## WORK TASK
After locating the line that contains "but for small" in the following entries, reproduce it and each later line exactly, including the last.

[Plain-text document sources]
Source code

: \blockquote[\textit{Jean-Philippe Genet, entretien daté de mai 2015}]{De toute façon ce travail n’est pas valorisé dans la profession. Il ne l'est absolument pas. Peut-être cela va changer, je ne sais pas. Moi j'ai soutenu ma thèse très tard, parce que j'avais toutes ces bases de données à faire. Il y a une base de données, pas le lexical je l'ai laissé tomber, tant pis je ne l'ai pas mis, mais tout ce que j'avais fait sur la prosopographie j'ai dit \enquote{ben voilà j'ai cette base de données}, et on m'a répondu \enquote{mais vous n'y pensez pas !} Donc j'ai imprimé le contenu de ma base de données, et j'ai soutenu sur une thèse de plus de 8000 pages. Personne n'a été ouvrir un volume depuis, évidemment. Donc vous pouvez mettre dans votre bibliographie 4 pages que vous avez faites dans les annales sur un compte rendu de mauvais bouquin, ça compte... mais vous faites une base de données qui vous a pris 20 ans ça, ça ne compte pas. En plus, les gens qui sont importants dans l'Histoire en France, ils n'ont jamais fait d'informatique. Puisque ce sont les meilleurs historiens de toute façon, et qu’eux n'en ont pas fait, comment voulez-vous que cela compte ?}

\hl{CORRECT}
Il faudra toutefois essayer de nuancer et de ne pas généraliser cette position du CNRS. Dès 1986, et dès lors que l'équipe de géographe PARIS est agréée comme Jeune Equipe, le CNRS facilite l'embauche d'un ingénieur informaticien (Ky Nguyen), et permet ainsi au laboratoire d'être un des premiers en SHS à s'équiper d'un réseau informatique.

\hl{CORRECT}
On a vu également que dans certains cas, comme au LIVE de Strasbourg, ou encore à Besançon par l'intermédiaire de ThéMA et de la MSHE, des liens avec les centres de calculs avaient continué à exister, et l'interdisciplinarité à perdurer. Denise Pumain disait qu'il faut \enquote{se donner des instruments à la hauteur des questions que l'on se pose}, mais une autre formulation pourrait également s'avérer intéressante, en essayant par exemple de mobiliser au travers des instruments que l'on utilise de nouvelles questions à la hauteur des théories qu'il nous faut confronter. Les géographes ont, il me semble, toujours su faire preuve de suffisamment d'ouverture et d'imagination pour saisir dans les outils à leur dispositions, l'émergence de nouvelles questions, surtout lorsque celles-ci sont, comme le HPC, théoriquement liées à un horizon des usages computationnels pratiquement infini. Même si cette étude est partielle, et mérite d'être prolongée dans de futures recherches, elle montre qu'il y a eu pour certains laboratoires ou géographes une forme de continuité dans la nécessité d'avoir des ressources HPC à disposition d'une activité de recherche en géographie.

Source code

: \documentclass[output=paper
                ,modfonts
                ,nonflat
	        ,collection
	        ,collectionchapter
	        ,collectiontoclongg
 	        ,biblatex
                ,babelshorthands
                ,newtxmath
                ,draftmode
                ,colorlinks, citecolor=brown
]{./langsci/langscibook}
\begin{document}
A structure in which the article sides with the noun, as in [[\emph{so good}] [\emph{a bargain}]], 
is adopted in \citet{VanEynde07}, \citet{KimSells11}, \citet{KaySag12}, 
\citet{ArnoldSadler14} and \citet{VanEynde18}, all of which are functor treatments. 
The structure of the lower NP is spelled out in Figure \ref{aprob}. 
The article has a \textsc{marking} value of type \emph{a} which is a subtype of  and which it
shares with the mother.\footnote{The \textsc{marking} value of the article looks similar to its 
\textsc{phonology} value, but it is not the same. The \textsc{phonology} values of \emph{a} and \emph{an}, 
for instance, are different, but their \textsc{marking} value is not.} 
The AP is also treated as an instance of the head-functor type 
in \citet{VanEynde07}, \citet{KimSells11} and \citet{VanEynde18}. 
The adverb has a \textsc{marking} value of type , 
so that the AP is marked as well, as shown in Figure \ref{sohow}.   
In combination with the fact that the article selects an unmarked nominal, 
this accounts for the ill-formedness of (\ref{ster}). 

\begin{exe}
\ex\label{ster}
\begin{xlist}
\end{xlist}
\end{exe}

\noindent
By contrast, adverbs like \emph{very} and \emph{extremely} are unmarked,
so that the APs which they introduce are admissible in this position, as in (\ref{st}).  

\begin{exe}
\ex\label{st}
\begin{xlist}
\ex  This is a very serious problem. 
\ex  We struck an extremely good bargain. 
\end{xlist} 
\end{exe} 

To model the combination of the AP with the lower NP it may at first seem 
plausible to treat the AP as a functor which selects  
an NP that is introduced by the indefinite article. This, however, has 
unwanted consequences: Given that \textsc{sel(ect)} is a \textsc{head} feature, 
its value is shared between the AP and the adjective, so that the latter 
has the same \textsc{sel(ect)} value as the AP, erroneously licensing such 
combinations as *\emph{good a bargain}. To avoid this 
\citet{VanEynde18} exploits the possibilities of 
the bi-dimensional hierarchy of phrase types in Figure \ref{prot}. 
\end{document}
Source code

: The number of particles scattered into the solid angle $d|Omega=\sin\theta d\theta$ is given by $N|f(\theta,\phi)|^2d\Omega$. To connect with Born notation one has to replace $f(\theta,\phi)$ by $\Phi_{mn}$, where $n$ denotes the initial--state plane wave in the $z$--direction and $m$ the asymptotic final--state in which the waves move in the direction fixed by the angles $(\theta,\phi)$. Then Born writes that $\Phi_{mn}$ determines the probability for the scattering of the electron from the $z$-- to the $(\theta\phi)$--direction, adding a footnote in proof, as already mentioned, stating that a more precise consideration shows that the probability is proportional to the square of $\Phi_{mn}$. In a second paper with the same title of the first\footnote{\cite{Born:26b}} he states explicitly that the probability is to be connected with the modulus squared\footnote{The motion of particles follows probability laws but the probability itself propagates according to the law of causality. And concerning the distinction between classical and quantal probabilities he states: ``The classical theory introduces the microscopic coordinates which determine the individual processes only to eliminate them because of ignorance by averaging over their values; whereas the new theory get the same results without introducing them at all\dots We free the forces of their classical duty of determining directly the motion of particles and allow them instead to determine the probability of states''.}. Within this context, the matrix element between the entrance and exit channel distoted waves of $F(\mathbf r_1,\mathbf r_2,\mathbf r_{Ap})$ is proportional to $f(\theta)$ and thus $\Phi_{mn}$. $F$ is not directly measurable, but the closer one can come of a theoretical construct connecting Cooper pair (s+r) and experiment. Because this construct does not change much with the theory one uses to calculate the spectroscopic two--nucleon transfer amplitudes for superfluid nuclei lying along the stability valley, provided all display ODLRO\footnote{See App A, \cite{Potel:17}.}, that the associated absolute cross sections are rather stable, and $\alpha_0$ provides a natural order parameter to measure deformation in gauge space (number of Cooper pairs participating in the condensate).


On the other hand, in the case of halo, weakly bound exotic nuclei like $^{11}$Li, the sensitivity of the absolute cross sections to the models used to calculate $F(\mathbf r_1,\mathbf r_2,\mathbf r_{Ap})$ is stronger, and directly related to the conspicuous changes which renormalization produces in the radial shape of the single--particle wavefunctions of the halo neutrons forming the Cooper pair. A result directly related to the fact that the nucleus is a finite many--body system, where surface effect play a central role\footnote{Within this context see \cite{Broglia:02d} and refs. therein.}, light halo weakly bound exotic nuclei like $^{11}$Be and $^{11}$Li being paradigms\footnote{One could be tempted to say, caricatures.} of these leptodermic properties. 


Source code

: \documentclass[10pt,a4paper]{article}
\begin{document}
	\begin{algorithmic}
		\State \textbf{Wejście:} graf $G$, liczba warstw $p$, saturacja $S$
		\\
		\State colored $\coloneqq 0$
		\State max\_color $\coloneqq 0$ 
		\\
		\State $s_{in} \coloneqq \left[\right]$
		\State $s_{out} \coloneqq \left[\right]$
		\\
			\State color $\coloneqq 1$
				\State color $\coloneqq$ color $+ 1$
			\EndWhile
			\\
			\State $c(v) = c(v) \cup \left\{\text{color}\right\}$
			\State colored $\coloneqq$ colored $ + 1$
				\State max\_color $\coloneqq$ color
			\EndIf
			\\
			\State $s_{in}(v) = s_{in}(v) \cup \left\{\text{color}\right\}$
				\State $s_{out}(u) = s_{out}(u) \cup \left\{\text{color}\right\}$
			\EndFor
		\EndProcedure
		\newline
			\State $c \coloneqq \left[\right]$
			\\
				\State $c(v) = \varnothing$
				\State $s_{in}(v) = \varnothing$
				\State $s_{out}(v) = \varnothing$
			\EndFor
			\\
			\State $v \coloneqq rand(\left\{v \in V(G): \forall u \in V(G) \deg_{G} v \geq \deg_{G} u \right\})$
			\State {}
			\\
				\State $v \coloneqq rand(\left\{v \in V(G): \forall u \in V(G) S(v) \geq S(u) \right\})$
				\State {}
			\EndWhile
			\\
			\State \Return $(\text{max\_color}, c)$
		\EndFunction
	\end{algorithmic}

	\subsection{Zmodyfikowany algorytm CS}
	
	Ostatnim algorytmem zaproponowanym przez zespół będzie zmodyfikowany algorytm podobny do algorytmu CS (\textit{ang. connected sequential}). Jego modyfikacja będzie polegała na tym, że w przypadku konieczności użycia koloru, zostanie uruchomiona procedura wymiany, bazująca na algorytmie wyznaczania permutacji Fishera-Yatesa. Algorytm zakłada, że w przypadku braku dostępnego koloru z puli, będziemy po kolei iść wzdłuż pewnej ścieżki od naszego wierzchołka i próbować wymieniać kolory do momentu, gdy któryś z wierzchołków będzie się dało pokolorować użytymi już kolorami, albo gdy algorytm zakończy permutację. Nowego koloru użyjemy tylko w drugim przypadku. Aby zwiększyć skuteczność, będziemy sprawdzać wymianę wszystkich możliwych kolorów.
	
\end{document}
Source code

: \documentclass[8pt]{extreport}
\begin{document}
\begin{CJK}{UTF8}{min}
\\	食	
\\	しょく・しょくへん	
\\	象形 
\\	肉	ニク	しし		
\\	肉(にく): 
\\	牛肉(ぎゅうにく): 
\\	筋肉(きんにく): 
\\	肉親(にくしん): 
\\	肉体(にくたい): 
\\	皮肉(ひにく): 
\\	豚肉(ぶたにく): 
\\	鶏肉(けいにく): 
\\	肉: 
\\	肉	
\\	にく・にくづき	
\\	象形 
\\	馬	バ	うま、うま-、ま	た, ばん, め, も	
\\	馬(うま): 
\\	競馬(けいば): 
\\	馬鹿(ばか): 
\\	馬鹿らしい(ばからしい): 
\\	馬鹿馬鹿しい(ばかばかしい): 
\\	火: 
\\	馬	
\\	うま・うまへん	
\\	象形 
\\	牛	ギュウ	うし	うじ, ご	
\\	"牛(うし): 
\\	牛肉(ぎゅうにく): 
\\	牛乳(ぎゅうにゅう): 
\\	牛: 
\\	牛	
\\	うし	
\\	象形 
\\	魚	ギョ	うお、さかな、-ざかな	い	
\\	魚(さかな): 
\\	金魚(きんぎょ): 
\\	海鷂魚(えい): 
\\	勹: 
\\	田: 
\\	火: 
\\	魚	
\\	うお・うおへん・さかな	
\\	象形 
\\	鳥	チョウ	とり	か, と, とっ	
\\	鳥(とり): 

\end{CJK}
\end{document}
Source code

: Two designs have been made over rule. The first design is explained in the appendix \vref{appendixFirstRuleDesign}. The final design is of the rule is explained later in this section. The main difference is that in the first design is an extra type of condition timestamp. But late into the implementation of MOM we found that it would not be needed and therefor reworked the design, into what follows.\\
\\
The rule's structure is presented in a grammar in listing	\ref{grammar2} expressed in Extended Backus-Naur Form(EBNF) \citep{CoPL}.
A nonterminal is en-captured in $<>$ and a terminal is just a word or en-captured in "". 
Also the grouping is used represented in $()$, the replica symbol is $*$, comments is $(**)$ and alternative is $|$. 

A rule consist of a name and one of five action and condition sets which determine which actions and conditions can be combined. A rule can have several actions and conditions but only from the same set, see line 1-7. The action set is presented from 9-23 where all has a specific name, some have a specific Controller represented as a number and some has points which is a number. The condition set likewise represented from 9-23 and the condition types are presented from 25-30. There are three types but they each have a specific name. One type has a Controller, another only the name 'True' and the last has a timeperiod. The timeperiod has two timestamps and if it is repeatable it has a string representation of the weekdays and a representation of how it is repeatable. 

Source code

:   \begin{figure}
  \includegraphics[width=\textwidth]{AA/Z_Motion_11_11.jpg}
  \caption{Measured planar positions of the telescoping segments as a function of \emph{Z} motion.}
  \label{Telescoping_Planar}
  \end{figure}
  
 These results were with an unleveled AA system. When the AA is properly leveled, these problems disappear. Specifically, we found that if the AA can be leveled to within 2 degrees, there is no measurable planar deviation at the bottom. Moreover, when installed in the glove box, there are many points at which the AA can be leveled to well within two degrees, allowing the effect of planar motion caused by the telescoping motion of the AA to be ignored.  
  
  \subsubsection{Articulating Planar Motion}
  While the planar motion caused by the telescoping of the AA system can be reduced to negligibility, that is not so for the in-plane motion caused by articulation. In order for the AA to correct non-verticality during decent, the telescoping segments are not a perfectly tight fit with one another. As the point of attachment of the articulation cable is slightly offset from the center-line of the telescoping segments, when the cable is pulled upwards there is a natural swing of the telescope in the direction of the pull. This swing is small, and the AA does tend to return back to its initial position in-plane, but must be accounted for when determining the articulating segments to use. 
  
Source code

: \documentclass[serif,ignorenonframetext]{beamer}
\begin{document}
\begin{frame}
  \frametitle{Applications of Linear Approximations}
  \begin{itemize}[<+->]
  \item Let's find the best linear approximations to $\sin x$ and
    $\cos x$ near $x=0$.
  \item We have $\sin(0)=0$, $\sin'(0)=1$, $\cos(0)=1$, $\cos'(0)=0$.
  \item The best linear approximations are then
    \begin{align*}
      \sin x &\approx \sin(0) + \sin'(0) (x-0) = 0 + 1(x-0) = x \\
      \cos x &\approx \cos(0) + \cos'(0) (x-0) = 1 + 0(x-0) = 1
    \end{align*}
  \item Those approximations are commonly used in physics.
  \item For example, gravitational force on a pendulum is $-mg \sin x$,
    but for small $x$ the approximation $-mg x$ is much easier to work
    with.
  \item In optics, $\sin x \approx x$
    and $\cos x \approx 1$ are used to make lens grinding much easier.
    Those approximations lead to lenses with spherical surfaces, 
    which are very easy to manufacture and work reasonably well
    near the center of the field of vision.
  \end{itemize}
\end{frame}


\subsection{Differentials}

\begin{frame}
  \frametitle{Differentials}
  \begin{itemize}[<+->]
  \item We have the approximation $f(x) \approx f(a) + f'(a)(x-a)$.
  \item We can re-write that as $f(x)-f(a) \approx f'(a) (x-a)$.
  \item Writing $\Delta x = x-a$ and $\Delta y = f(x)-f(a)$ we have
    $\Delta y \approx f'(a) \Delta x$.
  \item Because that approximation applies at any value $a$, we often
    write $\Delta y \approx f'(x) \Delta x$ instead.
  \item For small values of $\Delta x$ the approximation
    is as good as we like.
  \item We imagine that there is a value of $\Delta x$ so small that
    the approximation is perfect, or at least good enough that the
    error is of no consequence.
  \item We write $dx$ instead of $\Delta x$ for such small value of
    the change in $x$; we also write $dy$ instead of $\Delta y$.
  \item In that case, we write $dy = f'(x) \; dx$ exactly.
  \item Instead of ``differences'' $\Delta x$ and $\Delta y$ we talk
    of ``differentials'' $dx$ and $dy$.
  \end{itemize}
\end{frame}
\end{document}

## OUTPUT BELOW
    but for small $x$ the approximation $-mg x$ is much easier to work
    with.
  \item In optics, $\sin x \approx x$
    and $\cos x \approx 1$ are used to make lens grinding much easier.
    Those approximations lead to lenses with spherical surfaces, 
    which are very easy to manufacture and work reasonably well
    near the center of the field of vision.
  \end{itemize}
\end{frame}


\subsection{Differentials}

\begin{frame}
  \frametitle{Differentials}
  \begin{itemize}[<+->]
  \item We have the approximation $f(x) \approx f(a) + f'(a)(x-a)$.
  \item We can re-write that as $f(x)-f(a) \approx f'(a) (x-a)$.
  \item Writing $\Delta x = x-a$ and $\Delta y = f(x)-f(a)$ we have
    $\Delta y \approx f'(a) \Delta x$.
  \item Because that approximation applies at any value $a$, we often
    write $\Delta y \approx f'(x) \Delta x$ instead.
  \item For small values of $\Delta x$ the approximation
    is as good as we like.
  \item We imagine that there is a value of $\Delta x$ so small that
    the approximation is perfect, or at least good enough that the
    error is of no consequence.
  \item We write $dx$ instead of $\Delta x$ for such small value of
    the change in $x$; we also write $dy$ instead of $\Delta y$.
  \item In that case, we write $dy = f'(x) \; dx$ exactly.
  \item Instead of ``differences'' $\Delta x$ and $\Delta y$ we talk
    of ``differentials'' $dx$ and $dy$.
  \end{itemize}
\end{frame}
\end{document}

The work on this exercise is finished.